Terörle mücadele esnasında yaralanıp malul Gazi olan er ve muvazzaf askerlerin yüzde 90’na yakının uzuv kayıpları olduğundan dolayı, aynı zamanda birer engelli bireylerdir. 

Spor, yaşamlarında birçok engelle karşılaşan ve bu engellerin oluşturduğu travma ve stresle birlikte yaşayan malul Gazilerin yaşamlarında yeni bir pencere açabilmektedir.” 

GAZZE’DE KIZILHAÇ AMPUTE TAKIMI 

Selami Karaçoban kardeşimizin tezinin sonuç kısmı da tıpkı diğer içerikleri gibi önem taşımaktadır;

“Yapılan bütün bilimsel çalışmalar, Vietnam savaşı, Afganistan savaşı ve Irak savaşını yaşamış, psikolojik ve fiziksel kayıplar edinmiş savaş gazilerinin sosyal hayata geri dönüşlerini sağlamak ve kaybettiklerini geri kazanmak adına yapılan rehabilitasyon ve adaptasyon üzerine yaptıkları…”

Tüm bunları okurken, o anda aklımıza İsrail işgali -katliamında uzuvlarını kaybeden Filistin/Gazzeli çocuklardan, Birleşmiş Milletler aracılığıyla Uluslararası Kızılhaç Komitesi gözetiminde kurulan (İsrail’in abluka altında tuttuğu bölgede) Ampute Futbol Okulları aklımıza geliyor. 

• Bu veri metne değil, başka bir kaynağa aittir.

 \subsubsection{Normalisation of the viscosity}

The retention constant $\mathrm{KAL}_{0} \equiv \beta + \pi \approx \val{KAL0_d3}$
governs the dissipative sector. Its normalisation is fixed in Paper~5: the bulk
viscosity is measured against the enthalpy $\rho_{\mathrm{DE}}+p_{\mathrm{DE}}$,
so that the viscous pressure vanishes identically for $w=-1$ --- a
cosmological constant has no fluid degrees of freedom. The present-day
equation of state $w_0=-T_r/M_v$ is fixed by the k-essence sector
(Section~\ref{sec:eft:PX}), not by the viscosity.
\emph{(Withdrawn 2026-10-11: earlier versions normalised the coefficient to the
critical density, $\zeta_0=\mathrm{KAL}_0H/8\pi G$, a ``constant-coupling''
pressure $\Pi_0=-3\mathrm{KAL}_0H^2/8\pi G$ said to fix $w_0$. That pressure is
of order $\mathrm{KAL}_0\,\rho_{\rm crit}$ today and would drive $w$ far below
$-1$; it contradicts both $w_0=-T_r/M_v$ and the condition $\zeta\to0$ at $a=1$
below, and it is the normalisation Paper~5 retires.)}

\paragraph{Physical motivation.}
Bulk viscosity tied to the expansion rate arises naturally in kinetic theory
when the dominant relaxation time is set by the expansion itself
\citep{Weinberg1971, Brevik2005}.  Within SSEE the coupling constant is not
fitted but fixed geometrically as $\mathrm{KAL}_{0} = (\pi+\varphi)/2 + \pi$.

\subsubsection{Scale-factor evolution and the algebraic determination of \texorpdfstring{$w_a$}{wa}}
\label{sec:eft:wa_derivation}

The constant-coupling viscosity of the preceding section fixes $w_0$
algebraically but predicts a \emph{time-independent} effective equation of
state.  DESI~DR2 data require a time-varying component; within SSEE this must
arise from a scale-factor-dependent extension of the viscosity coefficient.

Sözde amaçları, çocukları tedavi etmek. 

İşin aslı araştırdığında, Müslüman Coğrafyasını bombalayan da (İsrail) tedavi edenin de (Kızılhaç) aynı anlayışa sahip olduğundan, Kızılhaç’ın yapmış olduğu uygulamanın, misyonerlik içerikli bir hareket olduğu her halinden belli oluyor. 

Böylelikle sporu, kimlerin ideolojilerine maşa ettiklerini de görmekteyiz!. 

ALTYAPI VE YABANCILAŞMA KONUSU

Amputeli bireylerin tedavisinde futbolun önemli rol oynadığını, yerli ve yabancı bilimsel araştırmalarda görmekteyiz.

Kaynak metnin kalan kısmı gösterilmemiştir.